Over time, Amy and I became better acquainted through her weekly blog carnival Slightly Indulgent Tuesday, a festival of fabulous food made healthier. To this day, it’s the highlight of my week to put up a post on Tuesday and link it back to the food-filled carnival. I feel such a sense of community and connectedness as I hop to one blog after the next browsing all of the delicious recipes from kitchens around the world.
Through emails, blog posts, Facebook, and Twitter, I’ve learned that Amy is the real deal. Genuinely warmhearted, always willing to help, sincerely supportive, and one heck of a gluten-free cook.
And now, Amy has written a cookbook, Simply Sugar and Gluten-Free: 180 Easy and Delicious Recipes You can Make in 20 Minutes or Less.
When she first announced her book deal last year, I came close to hugging my laptop in celebration. If anyone can write a high-quality, information-packed cookbook, it’s Amy Green.
I eagerly joined her team of recipe testers last fall and am honored to have had the privelege of making her Banana Oat Bars long before the recipe hit the press. You’ve got to make these bars. They’re easy, flavorful, and entirely free of gluten, dairy, and refined sugar.
So far I’ve also made Amy’s Easy Chicken Cacciatore and Simple Oven-Baked Brown Rice from the book. Both are outstanding. The cacciatore, prepared in a slow-cooker, is one of the tastiest crock-pot recipes I’ve ever made. I’m not usually much of a slow-cooker fan, but I think Amy’s recipes may be changing my tune.
After years of reading Simply Sugar & Gluten Free and countless email and Twitter exchanges with Amy, I’m finally getting a chance to meet her in person at the Gluten and Allergen-Free Expo this April! Next to becoming an aunt sometime around my sister’s due date of May 18, I’m pretty sure meeting Amy will be the highlight of my spring.
Even though we haven’t met yet, Amy is already a dear friend to me. Not only has she inspired me and countless others through her weekly recipes and blog posts, but she’s motivated me to be a better, kinder, more “others focused” person. And isn’t that what the best friends are supposed to do?
With her cookbook perched on my kitchen counter (where it will stay for quite a while), I feel like I have a little bit of Amy there beside me as I preheat my oven, whisk up my flour blends, and turn my kitchen into a bustling gluten-free bakery.
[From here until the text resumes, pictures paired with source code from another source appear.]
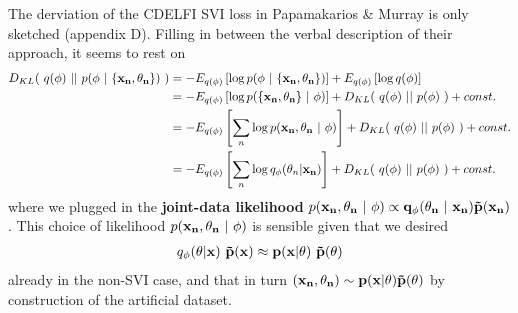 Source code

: \documentclass[10pt,english]{article}
\begin{document}
The derviation of the CDELFI SVI loss in Papamakarios \& Murray is only sketched (appendix D). 
Filling in between the verbal description of their approach, it seems to rest on 
\begin{align}
D_{KL}( \ q(\phi) \ || \ p(\phi \ | \ \{\bf{x}_n, \theta_n\}) \ ) &= - E_{q(\phi)}\left[ \log p(\phi \ | \ \{\bf{x}_n, \theta_n\}) \right]  + E_{q(\phi)}\left[ \log q(\phi) \right] \nonumber \\
&= - E_{q(\phi)}\left[ \log p( \{\bf{x}_n, \theta_n\} \ | \ \phi) \right]  + D_{KL}( \ q(\phi) \ || \ p(\phi) \ )  + const. \nonumber \\
&= - E_{q(\phi)}\left[ \sum_n \log p( \bf{x}_n, \theta_n \ | \ \phi) \right]  + D_{KL}( \ q(\phi) \ || \ p(\phi) \ )  + const. \nonumber \\
&= - E_{q(\phi)}\left[ \sum_n \log q_\phi( \theta_n | \bf{x}_n) \right]  + D_{KL}( \ q(\phi) \ || \ p(\phi) \ )  + const. \nonumber
\end{align}
where we plugged in the \textbf{joint-data likelihood} $p( \bf{x}_n, \theta_n \ | \ \phi) \propto q_\phi(\theta_n \ | \ \bf{x}_n) \tilde{p}(\bf{x}_n)$. 
This choice of likelihood $p( \bf{x}_n, \theta_n \ | \ \phi)$ is sensible given that we desired
\begin{align}
q_\phi(\theta | \bf{x}) \ \tilde{p}(\bf{x}) \approx p(x |\theta) \ \tilde{p}(\theta) \nonumber
\end{align}
already in the non-SVI case, and that in turn $(\bf{x}_n, \theta_n) \sim p(x|\theta)\tilde{p}(\theta)$ by construction of the artificial dataset.
\end{document}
Because of Amy’s blog and now her book, I’ve made huge strides in my gluten-free cooking abilities over the past year or two. Far more special, though, I’ve made a friend with the author. And that’s the sweetest treat I could ask for.
Banana Oat Bars
Recipe reprinted with permission from Simply Sugar and Gluten-Free by Amy Green.
Makes 16 (2 x2 inch) bars
½ cup pitted Medjool dates
2 cups gluten-free rolled oats, divided (not quick-cooking)
½ cup walnuts
¼ teaspoon baking soda
1/8 teaspoon kosher salt
1/3 cup unsweetened applesauce
2 tablespoons grade-B maple syrup
1 teaspoon ground cinnamon, divided
1 large ripe banana, sliced
½ teaspoon grated lemon zest
1 teaspoon freshly squeezed lemon juice
½ teaspoon freshly ground nutmeg
Preheat oven to 375 degrees F. Lightly mist an 8 x 8-inch baking pan with cooking spray.
In a medium heatproof bowl, cover the dates with hot water. Set aside. Or, cover, the dates with water and microwave for 45 seconds.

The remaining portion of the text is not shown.